(Dataset entries)

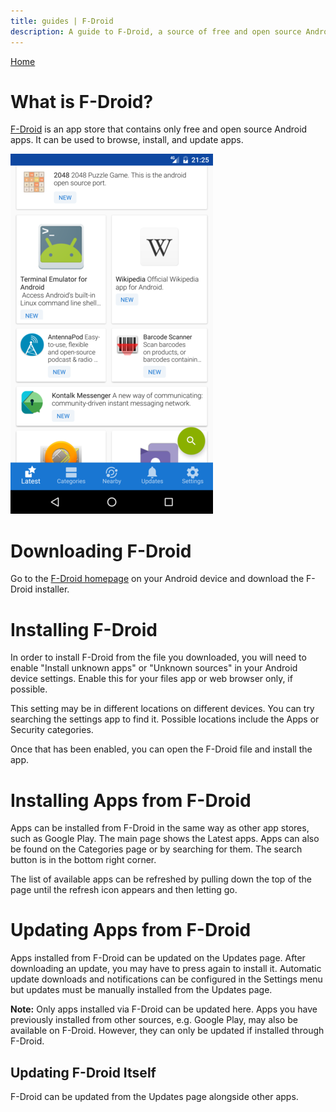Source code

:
 ```yaml
---
title: guides | F-Droid
description: A guide to F-Droid, a source of free and open source Android apps
---
```


[Home](./)

# What is F-Droid?

[F-Droid](https://f-droid.org/) is an app store that contains only free and open source Android apps. It can be used to browse, install, and update apps.

![Screenshot of F-Droid](./images/f-droid-screenshot.png)

# Downloading F-Droid

Go to the [F-Droid homepage](https://f-droid.org/) on your Android device and download the F-Droid installer.

# Installing F-Droid

In order to install F-Droid from the file you downloaded, you will need to enable "Install unknown apps" or "Unknown sources" in your Android device settings. Enable this for your files app or web browser only, if possible.

This setting may be in different locations on different devices. You can try searching the settings app to find it. Possible locations include the Apps or Security categories.

Once that has been enabled, you can open the F-Droid file and install the app.

# Installing Apps from F-Droid

Apps can be installed from F-Droid in the same way as other app stores, such as Google Play. The main page shows the Latest apps. Apps can also be found on the Categories page or by searching for them. The search button is in the bottom right corner.

The list of available apps can be refreshed by pulling down the top of the page until the refresh icon appears and then letting go.

# Updating Apps from F-Droid

Apps installed from F-Droid can be updated on the Updates page. After downloading an update, you may have to press again to install it. Automatic update downloads and notifications can be configured in the Settings menu but updates must be manually installed from the Updates page.

**Note:** Only apps installed via F-Droid can be updated here. Apps you have previously installed from other sources, e.g. Google Play, may also be available on F-Droid. However, they can only be updated if installed through F-Droid.

## Updating F-Droid Itself

F-Droid can be updated from the Updates page alongside other apps.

▸ Required work: Filter the entries down to the lines holding the string "installed". Copy each of those lines.

▸ Response to this exercise:
Apps can be installed from F-Droid in the same way as other app stores, such as Google Play. The main page shows the Latest apps. Apps can also be found on the Categories page or by searching for them. The search button is in the bottom right corner.
Apps installed from F-Droid can be updated on the Updates page. After downloading an update, you may have to press again to install it. Automatic update downloads and notifications can be configured in the Settings menu but updates must be manually installed from the Updates page.
**Note:** Only apps installed via F-Droid can be updated here. Apps you have previously installed from other sources, e.g. Google Play, may also be available on F-Droid. However, they can only be updated if installed through F-Droid.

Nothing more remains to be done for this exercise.